(Stored data)
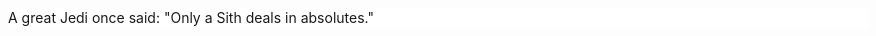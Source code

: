 A great Jedi once said: "Only a Sith deals in absolutes."

[action-tracer]: /docs/contribute/open_projects/build/hermetic_actions.md#reproducing_the_issue
[arch-linux-chroot]: https://wiki.archlinux.org/title/DeveloperWiki:Building_in_a_clean_chroot
[banjo]: /docs/development/drivers/tutorials/banjo-tutorial.md
[bazel-sandboxfs]: https://blog.bazel.build/2017/08/25/introducing-sandboxfs.html
[chroot]: https://en.wikipedia.org/wiki/Chroot
[fidl]: /docs/development/languages/fidl/README.md
[fidlc]: /docs/development/languages/fidl/guides/cli.md
[fuchsia-build]: /docs/development/build/build_system/fuchsia_build_system_overview.md
[fuse]: https://github.com/bazelbuild/sandboxfs
[fxb-75437-c4]: https://bugs.fuchsia.dev/p/fuchsia/issues/detail?id=75437#c4
[fxb-75451]: https://bugs.fuchsia.dev/p/fuchsia/issues/detail?id=75451
[fxr-545687]: https://fuchsia-review.googlesource.com/c/fuchsia/+/545687
[gn]: https://gn.googlesource.com/gn/
[gn-best-rebase-path]: /docs/development/build/build_system/best_practices_templates.md#prefer-relative-paths-from-rebase-path
[gn-dev-thread]: https://groups.google.com/a/chromium.org/g/gn-dev/c/WOFiYgcGgjw/m/89f3H7nnAQAJ
[gn-rebase-path]: https://gn.googlesource.com/gn/+/refs/heads/main/docs/reference.md#func_rebase_path
[gn-root-build-dir]: https://gn.googlesource.com/gn/+/refs/heads/main/docs/reference.md#var_root_build_dir
[goma]: https://chromium.googlesource.com/infra/goma/server/
[hermetic-actions]: /docs/development/build/hermetic_actions.md
[jmmv-caching]: https://jmmv.dev/2021/02/google-monorepos-and-caching.html
[jmmv-no-clean]: https://jmmv.dev/2020/12/google-no-clean-builds.html
[jmmv-osxfuse]: https://jmmv.dev/2020/01/osxfuse-hardlinks-dladdr.html
[jmmv-execs]: https://jmmv.dev/2017/10/fighting-execs-sandboxfs-macos.html
[llvm-d87928]: https://reviews.llvm.org/D87928
[ninja-depfile]: https://ninja-build.org/manual.html#_depfile
[path-wikipedia]: https://en.wikipedia.org/wiki/Path_(computing)
[paving]: /docs/development/build/fx.md#what-is-paving
[reproducible-builds]: https://reproducible-builds.org
[sandboxfs-performance]: https://blog.bazel.build/2017/08/25/introducing-sandboxfs.html
[test-coverage]: /docs/contribute/testing/coverage.md

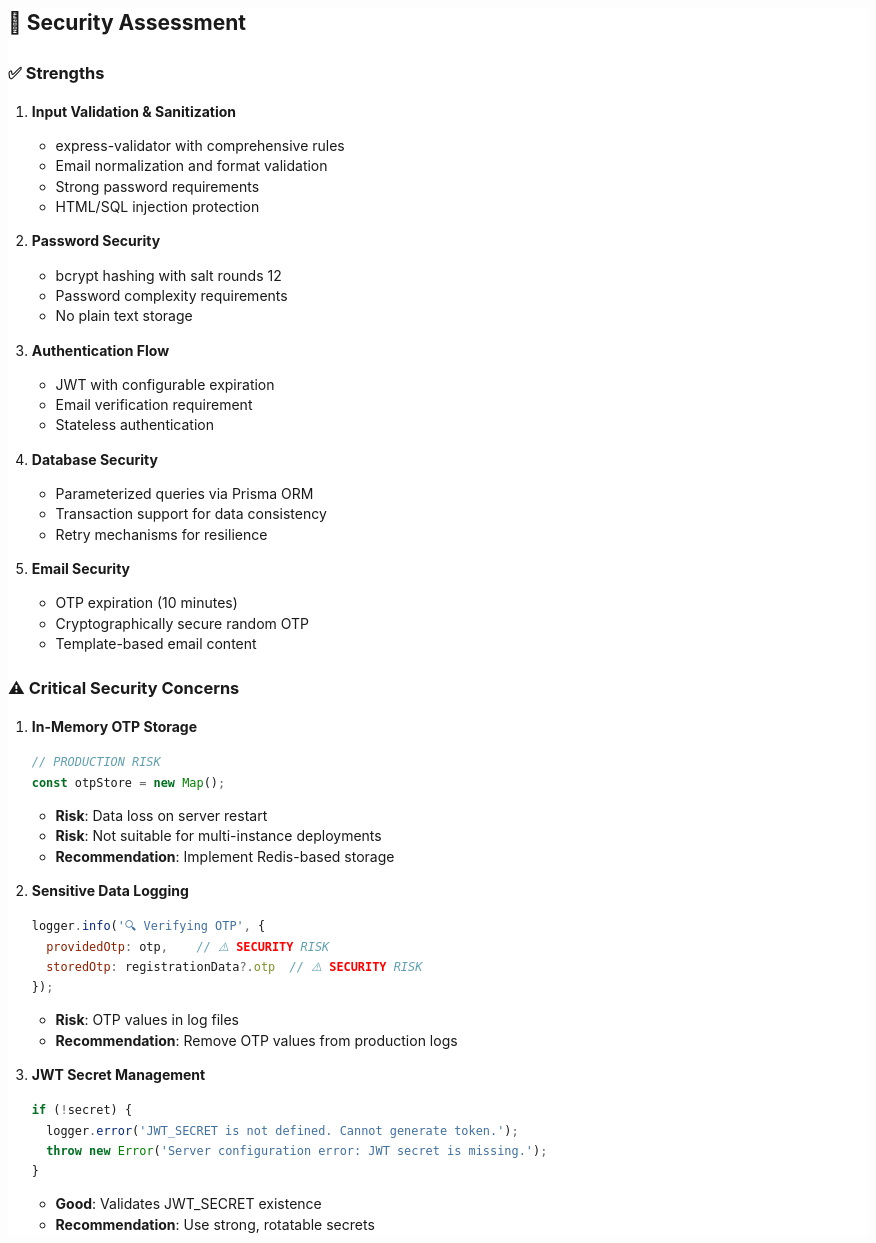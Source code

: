 
## 🔐 Security Assessment

### ✅ **Strengths**

1. **Input Validation & Sanitization**
   - express-validator with comprehensive rules
   - Email normalization and format validation
   - Strong password requirements
   - HTML/SQL injection protection

2. **Password Security**
   - bcrypt hashing with salt rounds 12
   - Password complexity requirements
   - No plain text storage

3. **Authentication Flow**
   - JWT with configurable expiration
   - Email verification requirement
   - Stateless authentication

4. **Database Security**
   - Parameterized queries via Prisma ORM
   - Transaction support for data consistency
   - Retry mechanisms for resilience

5. **Email Security**
   - OTP expiration (10 minutes)
   - Cryptographically secure random OTP
   - Template-based email content

### ⚠️ **Critical Security Concerns**

1. **In-Memory OTP Storage**
   ```javascript
   // PRODUCTION RISK
   const otpStore = new Map();
   ```
   - **Risk**: Data loss on server restart
   - **Risk**: Not suitable for multi-instance deployments
   - **Recommendation**: Implement Redis-based storage

2. **Sensitive Data Logging**
   ```javascript
   logger.info('🔍 Verifying OTP', { 
     providedOtp: otp,    // ⚠️ SECURITY RISK
     storedOtp: registrationData?.otp  // ⚠️ SECURITY RISK
   });
   ```
   - **Risk**: OTP values in log files
   - **Recommendation**: Remove OTP values from production logs

3. **JWT Secret Management**
   ```javascript
   if (!secret) {
     logger.error('JWT_SECRET is not defined. Cannot generate token.');
     throw new Error('Server configuration error: JWT secret is missing.');
   }
   ```
   - **Good**: Validates JWT_SECRET existence
   - **Recommendation**: Use strong, rotatable secrets
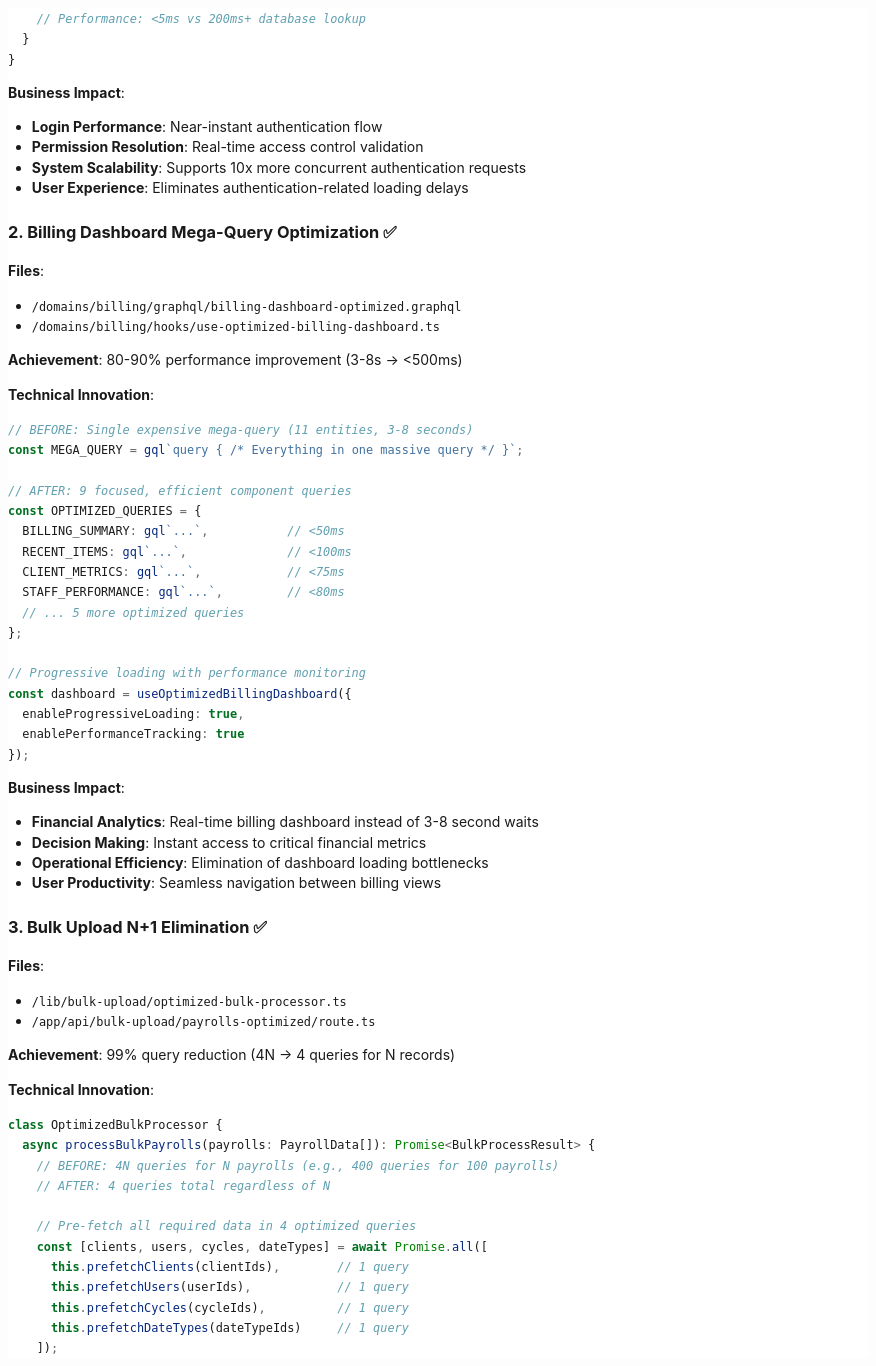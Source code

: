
 ```typescript
    // Performance: <5ms vs 200ms+ database lookup
  }
}
```

**Business Impact**:
- **Login Performance**: Near-instant authentication flow
- **Permission Resolution**: Real-time access control validation
- **System Scalability**: Supports 10x more concurrent authentication requests
- **User Experience**: Eliminates authentication-related loading delays

### 2. Billing Dashboard Mega-Query Optimization ✅
**Files**: 
- `/domains/billing/graphql/billing-dashboard-optimized.graphql`
- `/domains/billing/hooks/use-optimized-billing-dashboard.ts`

**Achievement**: 80-90% performance improvement (3-8s → <500ms)

**Technical Innovation**:
```typescript
// BEFORE: Single expensive mega-query (11 entities, 3-8 seconds)
const MEGA_QUERY = gql`query { /* Everything in one massive query */ }`;

// AFTER: 9 focused, efficient component queries
const OPTIMIZED_QUERIES = {
  BILLING_SUMMARY: gql`...`,           // <50ms
  RECENT_ITEMS: gql`...`,              // <100ms  
  CLIENT_METRICS: gql`...`,            // <75ms
  STAFF_PERFORMANCE: gql`...`,         // <80ms
  // ... 5 more optimized queries
};

// Progressive loading with performance monitoring
const dashboard = useOptimizedBillingDashboard({
  enableProgressiveLoading: true,
  enablePerformanceTracking: true
});
```

**Business Impact**:
- **Financial Analytics**: Real-time billing dashboard instead of 3-8 second waits
- **Decision Making**: Instant access to critical financial metrics
- **Operational Efficiency**: Elimination of dashboard loading bottlenecks
- **User Productivity**: Seamless navigation between billing views

### 3. Bulk Upload N+1 Elimination ✅
**Files**:
- `/lib/bulk-upload/optimized-bulk-processor.ts`
- `/app/api/bulk-upload/payrolls-optimized/route.ts`

**Achievement**: 99% query reduction (4N → 4 queries for N records)

**Technical Innovation**:
```typescript
class OptimizedBulkProcessor {
  async processBulkPayrolls(payrolls: PayrollData[]): Promise<BulkProcessResult> {
    // BEFORE: 4N queries for N payrolls (e.g., 400 queries for 100 payrolls)
    // AFTER: 4 queries total regardless of N
    
    // Pre-fetch all required data in 4 optimized queries
    const [clients, users, cycles, dateTypes] = await Promise.all([
      this.prefetchClients(clientIds),        // 1 query
      this.prefetchUsers(userIds),            // 1 query  
      this.prefetchCycles(cycleIds),          // 1 query
      this.prefetchDateTypes(dateTypeIds)     // 1 query
    ]);
```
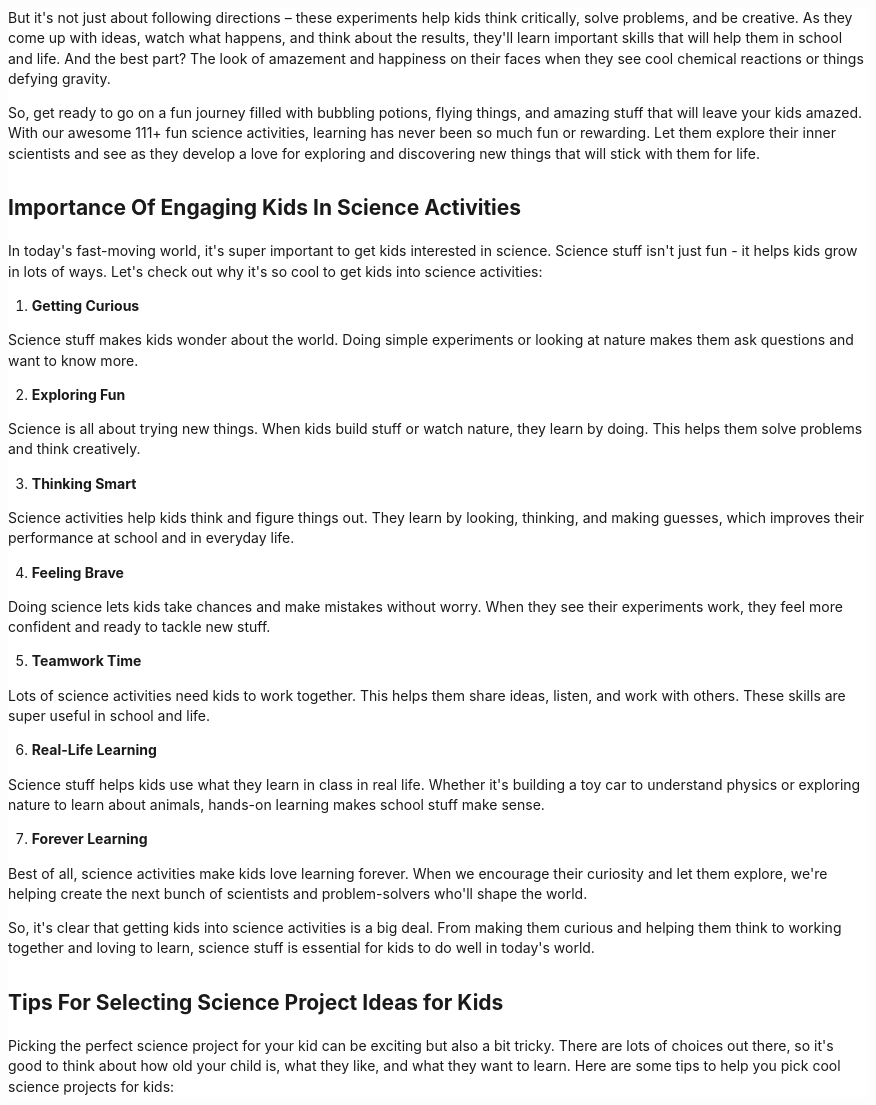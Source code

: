But it's not just about following directions – these experiments help kids think critically, solve problems, and be creative. As they come up with ideas, watch what happens, and think about the results, they'll learn important skills that will help them in school and life. And the best part? The look of amazement and happiness on their faces when they see cool chemical reactions or things defying gravity.

So, get ready to go on a fun journey filled with bubbling potions, flying things, and amazing stuff that will leave your kids amazed. With our awesome 111+ fun science activities, learning has never been so much fun or rewarding. Let them explore their inner scientists and see as they develop a love for exploring and discovering new things that will stick with them for life.
## Importance Of Engaging Kids In Science Activities
In today's fast-moving world, it's super important to get kids interested in science. Science stuff isn't just fun - it helps kids grow in lots of ways. Let's check out why it's so cool to get kids into science activities:

1. **Getting Curious**

Science stuff makes kids wonder about the world. Doing simple experiments or looking at nature makes them ask questions and want to know more.

2. **Exploring Fun** 

Science is all about trying new things. When kids build stuff or watch nature, they learn by doing. This helps them solve problems and think creatively.

3. **Thinking Smart**

Science activities help kids think and figure things out. They learn by looking, thinking, and making guesses, which improves their performance at school and in everyday life.

4. **Feeling Brave**

Doing science lets kids take chances and make mistakes without worry. When they see their experiments work, they feel more confident and ready to tackle new stuff.

5. **Teamwork Time**

Lots of science activities need kids to work together. This helps them share ideas, listen, and work with others. These skills are super useful in school and life.

6. **Real-Life Learning** 

Science stuff helps kids use what they learn in class in real life. Whether it's building a toy car to understand physics or exploring nature to learn about animals, hands-on learning makes school stuff make sense.

7. **Forever Learning**

Best of all, science activities make kids love learning forever. When we encourage their curiosity and let them explore, we're helping create the next bunch of scientists and problem-solvers who'll shape the world.

So, it's clear that getting kids into science activities is a big deal. From making them curious and helping them think to working together and loving to learn, science stuff is essential for kids to do well in today's world.

## Tips For Selecting Science Project Ideas for Kids 
Picking the perfect science project for your kid can be exciting but also a bit tricky. There are lots of choices out there, so it's good to think about how old your child is, what they like, and what they want to learn. Here are some tips to help you pick cool science projects for kids:
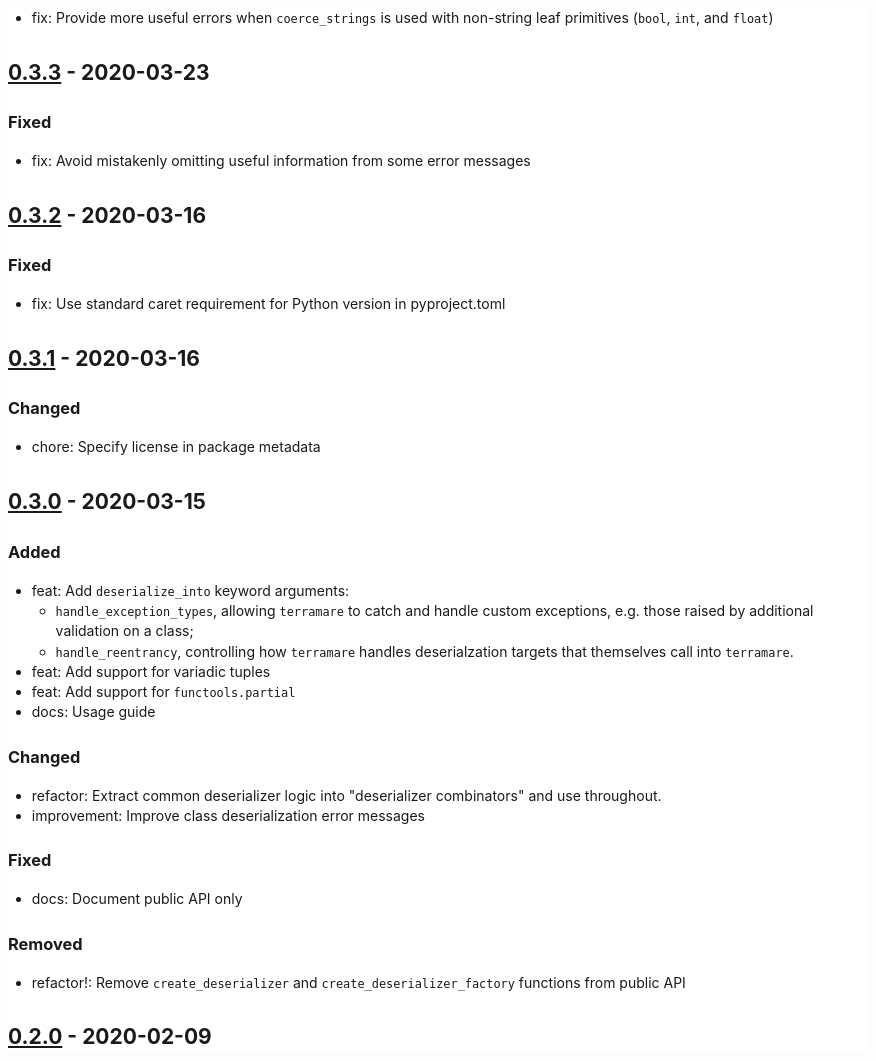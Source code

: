 - fix: Provide more useful errors when `coerce_strings` is used with non-string leaf primitives (`bool`, `int`, and `float`)

## [0.3.3] - 2020-03-23

### Fixed

- fix: Avoid mistakenly omitting useful information from some error messages

## [0.3.2] - 2020-03-16

### Fixed

- fix: Use standard caret requirement for Python version in pyproject.toml

## [0.3.1] - 2020-03-16

### Changed

- chore: Specify license in package metadata

## [0.3.0] - 2020-03-15

### Added

- feat: Add `deserialize_into` keyword arguments:
  - `handle_exception_types`, allowing `terramare` to catch and handle custom exceptions, e.g.
    those raised by additional validation on a class;
  - `handle_reentrancy`, controlling how `terramare` handles deserialzation targets that themselves
    call into `terramare`.
- feat: Add support for variadic tuples
- feat: Add support for `functools.partial`
- docs: Usage guide

### Changed

- refactor: Extract common deserializer logic into "deserializer combinators" and use throughout.
- improvement: Improve class deserialization error messages

### Fixed

- docs: Document public API only

### Removed

- refactor!: Remove `create_deserializer` and `create_deserializer_factory` functions from public API

## [0.2.0] - 2020-02-09


[Unreleased]: https://gitlab.com/tomwatson1024/terramare/compare/0.5.3...master
[0.5.3]: https://gitlab.com/tomwatson1024/terramare/compare/0.5.2...0.5.3
[0.5.2]: https://gitlab.com/tomwatson1024/terramare/compare/0.5.1...0.5.2
[0.5.1]: https://gitlab.com/tomwatson1024/terramare/compare/0.5.0...0.5.1
[0.5.0]: https://gitlab.com/tomwatson1024/terramare/compare/0.4.4...0.5.0
[0.4.4]: https://gitlab.com/tomwatson1024/terramare/compare/0.4.3...0.4.4
[0.4.3]: https://gitlab.com/tomwatson1024/terramare/compare/0.4.2...0.4.3
[0.4.2]: https://gitlab.com/tomwatson1024/terramare/compare/0.4.1...0.4.2
[0.4.1]: https://gitlab.com/tomwatson1024/terramare/compare/0.4.0...0.4.1
[0.4.0]: https://gitlab.com/tomwatson1024/terramare/compare/0.3.6...0.4.0
[0.3.6]: https://gitlab.com/tomwatson1024/terramare/compare/0.3.5...0.3.6
[0.3.5]: https://gitlab.com/tomwatson1024/terramare/compare/0.3.4...0.3.5
[0.3.4]: https://gitlab.com/tomwatson1024/terramare/compare/0.3.3...0.3.4
[0.3.3]: https://gitlab.com/tomwatson1024/terramare/compare/0.3.2...0.3.3
[0.3.2]: https://gitlab.com/tomwatson1024/terramare/compare/0.3.1...0.3.2
[0.3.1]: https://gitlab.com/tomwatson1024/terramare/compare/0.3.0...0.3.1
[0.3.0]: https://gitlab.com/tomwatson1024/terramare/compare/0.2.0...0.3.0
[0.2.0]: https://gitlab.com/tomwatson1024/terramare/compare/0.1.0...0.2.0
[0.1.0]: https://gitlab.com/tomwatson1024/terramare/-/tags/0.1.0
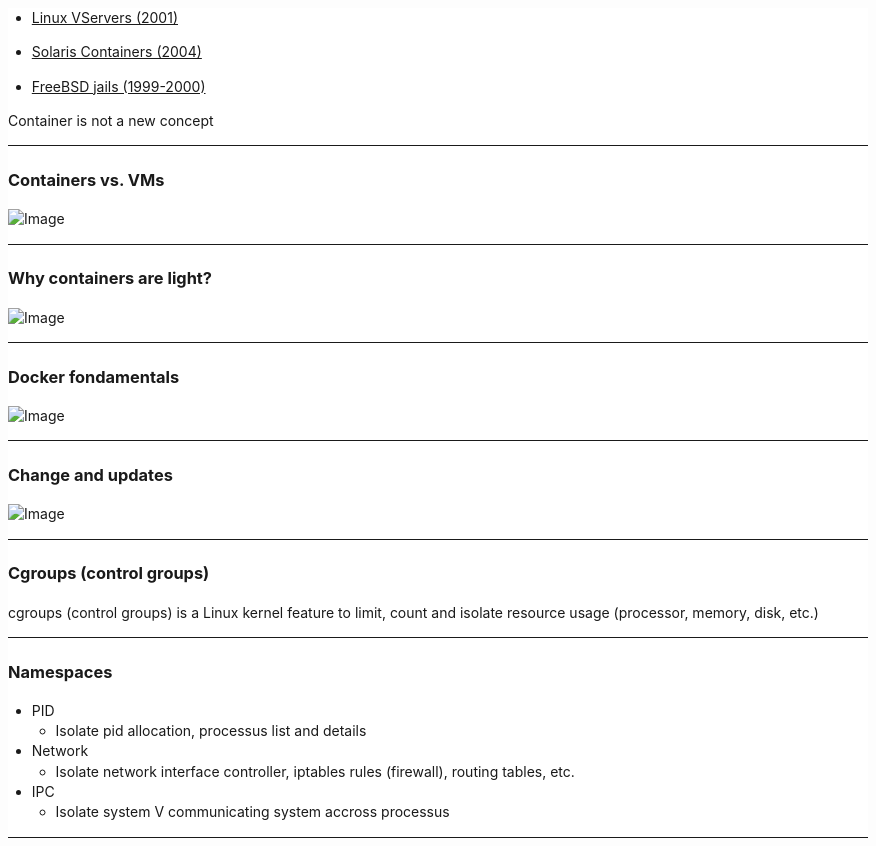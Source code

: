 * [Linux VServers (2001)](http://www.solucorp.qc.ca/changes.hc?projet=vserver)

* [Solaris Containers (2004)](https://en.wikipedia.org/wiki/Solaris_Containers)

* [FreeBSD jails (1999-2000)](https://www.freebsd.org/cgi/man.cgi?query=jail&sektion=8&manpath=FreeBSD+4.0-RELEASE)

Container is not a new concept

----

### Containers vs. VMs

![Image](images/containers-vs-vms.png)

----

### Why containers are light?

![Image](images/why-are-containers-lightweight.png)

----

### Docker fondamentals

![Image](images/basics-of-docker-system.png)

----

### Change and updates

![Image](images/changes-and-updates.png)

----

### Cgroups (control groups)

cgroups (control groups) is a Linux kernel feature to limit, count and isolate resource usage (processor, memory, disk, etc.)

----

### Namespaces

- PID
  - Isolate pid allocation, processus list and details
- Network
  - Isolate network interface controller, iptables rules (firewall), routing tables, etc.
- IPC
  - Isolate system V communicating system accross processus

----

** Problem to work on **
Copy the lines exactly as they appear from the opening of the entries above through the line with "[banjo]: /docs/development/drivers/tutorials/banjo-tutorial.md", excluding all pictures.

** Written reply **
Source code

: A great Jedi once said: "Only a Sith deals in absolutes."

[action-tracer]: /docs/contribute/open_projects/build/hermetic_actions.md#reproducing_the_issue
[arch-linux-chroot]: https://wiki.archlinux.org/title/DeveloperWiki:Building_in_a_clean_chroot
[banjo]: /docs/development/drivers/tutorials/banjo-tutorial.md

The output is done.